(Data shown begins)

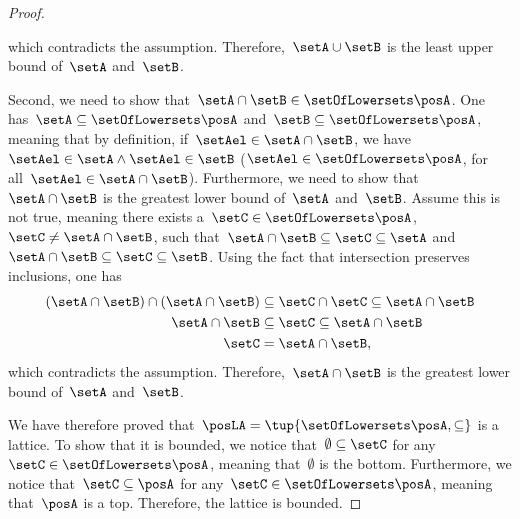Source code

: \begin{proof}
\begin{compactitem}
\begin{equation}
        \end{equation}
        which contradicts the assumption.
        Therefore,~$\setA\cup \setB$ is the least upper bound of~$\setA$ and~$\setB$.
        \item Second, we need to show that~$\setA\cap \setB\in \setOfLowersets \posA$.
        One has~$\setA\subseteq \setOfLowersets \posA$ and~$\setB\subseteq \setOfLowersets \posA$, meaning that by definition, if~$\setAel\in \setA\cap \setB$, we have~$\setAel \in \setA\wedge \setAel\in \setB$ ($\setAel\in \setOfLowersets \posA$, for all~$\setAel\in \setA\cap \setB$).
        Furthermore, we need to show that~$\setA\cap \setB$ is the greatest lower bound of~$\setA$ and~$\setB$.
        Assume this is not true, meaning there exists a~$\setC\in \setOfLowersets \posA$,~$\setC\neq \setA\cap \setB$, such that~$\setA\cap \setB\subseteq \setC\subseteq \setA$ and~$\setA\cap \setB\subseteq \setC\subseteq \setB$.
        Using the fact that intersection preserves inclusions, one has
        \begin{equation}
            \begin{aligned}
                (\setA\cap \setB)
                \cap (\setA\cap \setB) & \subseteq \setC \cap \setC \subseteq \setA\cap \setB \\
                \setA\cap \setB        & \subseteq \setC\subseteq \setA\cap \setB             \\
                \setC                  & =\setA\cap \setB,                                    
            \end{aligned}
        \end{equation}
        which contradicts the assumption.
        Therefore,~$\setA\cap \setB$ is the greatest lower bound of~$\setA$ and~$\setB$.
    \end{compactitem}
    We have therefore proved that~$\posLA=\tup{\setOfLowersets \posA,\subseteq}$ is a lattice.
    To show that it is bounded, we notice that~$\emptyset \subseteq \setC$ for any~$\setC\in \setOfLowersets \posA$, meaning that~$\emptyset$ is the bottom.
    Furthermore, we notice that~$\setC\subseteq \posA$ for any~$\setC\in \setOfLowersets \posA$, meaning that~$\posA$ is a top.
    Therefore, the lattice is bounded.
\end{proof}
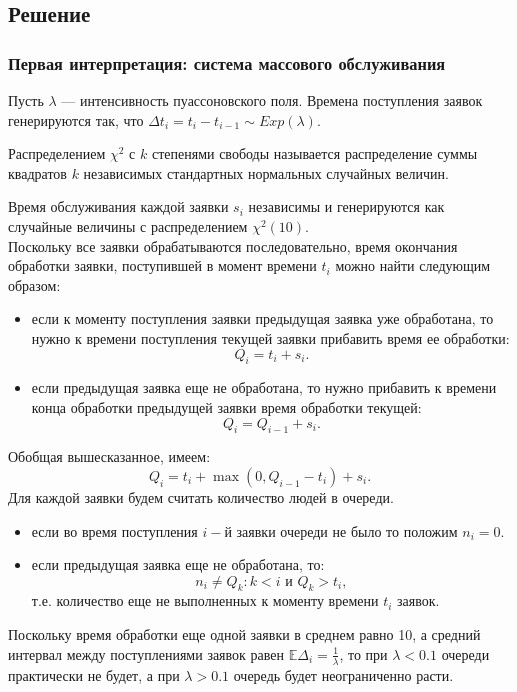 \documentclass[11pt]{article}
\begin{document}
\subsection{Решение}
\subsubsection{Первая интерпретация: система массового обслуживания}
Пусть $\lambda$ --- интенсивность пуассоновского поля. Времена поступления заявок генерируются так, что $\Delta t_i = t_i - t_{i-1} \sim Exp(\lambda).$
\begin{opr}
	Распределением $\chi^2$ с $k$ степенями свободы называется распределение суммы квадратов $k$ независимых стандартных нормальных случайных величин.
\end{opr}
Время обслуживания каждой заявки $s_i$ независимы и генерируются как случайные величины с распределением $\chi^2(10)$.\\
Поскольку все заявки обрабатываются последовательно, время окончания обработки заявки, поступившей в момент времени $t_i$ можно найти следующим образом:
\begin{itemize}
	\item если к моменту поступления заявки предыдущая заявка уже обработана, то нужно к времени поступления текущей заявки прибавить время ее обработки:
	\[ Q_i = t_i + s_i. \]
	\item если предыдущая заявка еще не обработана, то нужно прибавить к времени конца обработки предыдущей заявки время обработки текущей:
	\[ Q_i = Q_{i-1} + s_i. \]
\end{itemize}
Обобщая вышесказанное, имеем:
\[ Q_i = t_i + \max (0,Q_{i-1} - t_i) + s_i. \]
Для каждой заявки будем считать количество людей в очереди.
\begin{itemize}
	\item если во время поступления $i-$й заявки очереди не было то положим $n_i = 0$.
	\item если предыдущая заявка еще не обработана, то:
	\[ n_i \neq Q_k: k < i \text{ и } Q_k > t_i, \]
	т.е. количество еще не выполненных к моменту времени $t_i$ заявок.
\end{itemize}
Поскольку время обработки еще одной заявки в среднем равно 10, а средний интервал между поступлениями заявок равен $\mathbb{E}\Delta_i = \frac{1}{\lambda}$, то при $\lambda < 0.1$ очереди практически не будет, а при $\lambda > 0.1$ очередь будет неограниченно расти.
\end{document}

(Data shown ends)

__Task brief__
When you copy the entries, keep every word exactly as it stands and drop any pictures.

__Your solution__
Source code

: \begin{proof}
\begin{compactitem}
\begin{equation}
        \end{equation}
        which contradicts the assumption.
        Therefore,~$\setA\cup \setB$ is the least upper bound of~$\setA$ and~$\setB$.
        \item Second, we need to show that~$\setA\cap \setB\in \setOfLowersets \posA$.
        One has~$\setA\subseteq \setOfLowersets \posA$ and~$\setB\subseteq \setOfLowersets \posA$, meaning that by definition, if~$\setAel\in \setA\cap \setB$, we have~$\setAel \in \setA\wedge \setAel\in \setB$ ($\setAel\in \setOfLowersets \posA$, for all~$\setAel\in \setA\cap \setB$).
        Furthermore, we need to show that~$\setA\cap \setB$ is the greatest lower bound of~$\setA$ and~$\setB$.
        Assume this is not true, meaning there exists a~$\setC\in \setOfLowersets \posA$,~$\setC\neq \setA\cap \setB$, such that~$\setA\cap \setB\subseteq \setC\subseteq \setA$ and~$\setA\cap \setB\subseteq \setC\subseteq \setB$.
        Using the fact that intersection preserves inclusions, one has
        \begin{equation}
            \begin{aligned}
                (\setA\cap \setB)
                \cap (\setA\cap \setB) & \subseteq \setC \cap \setC \subseteq \setA\cap \setB \\
                \setA\cap \setB        & \subseteq \setC\subseteq \setA\cap \setB             \\
                \setC                  & =\setA\cap \setB,                                    
            \end{aligned}
        \end{equation}
        which contradicts the assumption.
        Therefore,~$\setA\cap \setB$ is the greatest lower bound of~$\setA$ and~$\setB$.
    \end{compactitem}
    We have therefore proved that~$\posLA=\tup{\setOfLowersets \posA,\subseteq}$ is a lattice.
    To show that it is bounded, we notice that~$\emptyset \subseteq \setC$ for any~$\setC\in \setOfLowersets \posA$, meaning that~$\emptyset$ is the bottom.
    Furthermore, we notice that~$\setC\subseteq \posA$ for any~$\setC\in \setOfLowersets \posA$, meaning that~$\posA$ is a top.
    Therefore, the lattice is bounded.
\end{proof}
 \documentclass[11pt]{article}
\begin{document}
\subsection{Решение}
\subsubsection{Первая интерпретация: система массового обслуживания}
Пусть $\lambda$ --- интенсивность пуассоновского поля. Времена поступления заявок генерируются так, что $\Delta t_i = t_i - t_{i-1} \sim Exp(\lambda).$
\begin{opr}
	Распределением $\chi^2$ с $k$ степенями свободы называется распределение суммы квадратов $k$ независимых стандартных нормальных случайных величин.
\end{opr}
Время обслуживания каждой заявки $s_i$ независимы и генерируются как случайные величины с распределением $\chi^2(10)$.\\
Поскольку все заявки обрабатываются последовательно, время окончания обработки заявки, поступившей в момент времени $t_i$ можно найти следующим образом:
\begin{itemize}
	\item если к моменту поступления заявки предыдущая заявка уже обработана, то нужно к времени поступления текущей заявки прибавить время ее обработки:
	\[ Q_i = t_i + s_i. \]
	\item если предыдущая заявка еще не обработана, то нужно прибавить к времени конца обработки предыдущей заявки время обработки текущей:
	\[ Q_i = Q_{i-1} + s_i. \]
\end{itemize}
Обобщая вышесказанное, имеем:
\[ Q_i = t_i + \max (0,Q_{i-1} - t_i) + s_i. \]
Для каждой заявки будем считать количество людей в очереди.
\begin{itemize}
	\item если во время поступления $i-$й заявки очереди не было то положим $n_i = 0$.
	\item если предыдущая заявка еще не обработана, то:
	\[ n_i \neq Q_k: k < i \text{ и } Q_k > t_i, \]
	т.е. количество еще не выполненных к моменту времени $t_i$ заявок.
\end{itemize}
Поскольку время обработки еще одной заявки в среднем равно 10, а средний интервал между поступлениями заявок равен $\mathbb{E}\Delta_i = \frac{1}{\lambda}$, то при $\lambda < 0.1$ очереди практически не будет, а при $\lambda > 0.1$ очередь будет неограниченно расти.
\end{document}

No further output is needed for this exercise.